Assignment
Could you output each line below precisely as it stands, without the images?
:: Given entries
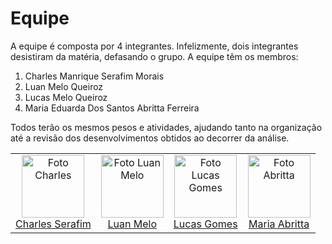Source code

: # Equipe

A equipe é composta por 4 integrantes. Infelizmente, dois integrantes desistiram da matéria, defasando o grupo. A equipe têm os membros:

1. Charles Manrique Serafim Morais
2. Luan Melo Queiroz
3. Lucas Melo Queiroz
4. Maria Eduarda Dos Santos Abritta Ferreira

Todos terão os mesmos pesos e atividades, ajudando tanto na organização até a revisão dos desenvolvimentos obtidos ao decorrer da análise.

<table align="center">
  <tr>
   <td align="center">
        <img src="https://avatars.githubusercontent.com/u/75335915?v=4" width="100px;" alt="Foto Charles"/><br>
        <a href="https://github.com/charles-serafim"> Charles Serafim</a>
    </td>
    <td align="center">
        <img src="https://avatars.githubusercontent.com/u/88345670?v=4" width="100px;" alt="Foto Luan Melo"/><br>
        <a href="https://github.com/luanmq ">Luan Melo</a>
    </td>
     <td align="center">
        <img src="https://avatars.githubusercontent.com/u/88175144?v=4" width="100px;" alt="Foto Lucas Gomes"/><br>
        <a href="https://github.com/lucasgcaldas">Lucas Gomes</a>
    </td>
    <td align="center">
        <img src="https://avatars.githubusercontent.com/u/87709987?v=4" width="100px;" alt="Foto Abritta"/><br>
        <a href="https://github.com/MariaAbritta ">Maria Abritta </a>
    </td>
   </tr>    
</table>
::::
Exercise output
Source code

: # Equipe

A equipe é composta por 4 integrantes. Infelizmente, dois integrantes desistiram da matéria, defasando o grupo. A equipe têm os membros:

1. Charles Manrique Serafim Morais
2. Luan Melo Queiroz
3. Lucas Melo Queiroz
4. Maria Eduarda Dos Santos Abritta Ferreira

Todos terão os mesmos pesos e atividades, ajudando tanto na organização até a revisão dos desenvolvimentos obtidos ao decorrer da análise.

<table align="center">
  <tr>
   <td align="center">
        <img src="https://avatars.githubusercontent.com/u/75335915?v=4" width="100px;" alt="Foto Charles"/><br>
        <a href="https://github.com/charles-serafim"> Charles Serafim</a>
    </td>
    <td align="center">
        <img src="https://avatars.githubusercontent.com/u/88345670?v=4" width="100px;" alt="Foto Luan Melo"/><br>
        <a href="https://github.com/luanmq ">Luan Melo</a>
    </td>
     <td align="center">
        <img src="https://avatars.githubusercontent.com/u/88175144?v=4" width="100px;" alt="Foto Lucas Gomes"/><br>
        <a href="https://github.com/lucasgcaldas">Lucas Gomes</a>
    </td>
    <td align="center">
        <img src="https://avatars.githubusercontent.com/u/87709987?v=4" width="100px;" alt="Foto Abritta"/><br>
        <a href="https://github.com/MariaAbritta ">Maria Abritta </a>
    </td>
   </tr>    
</table>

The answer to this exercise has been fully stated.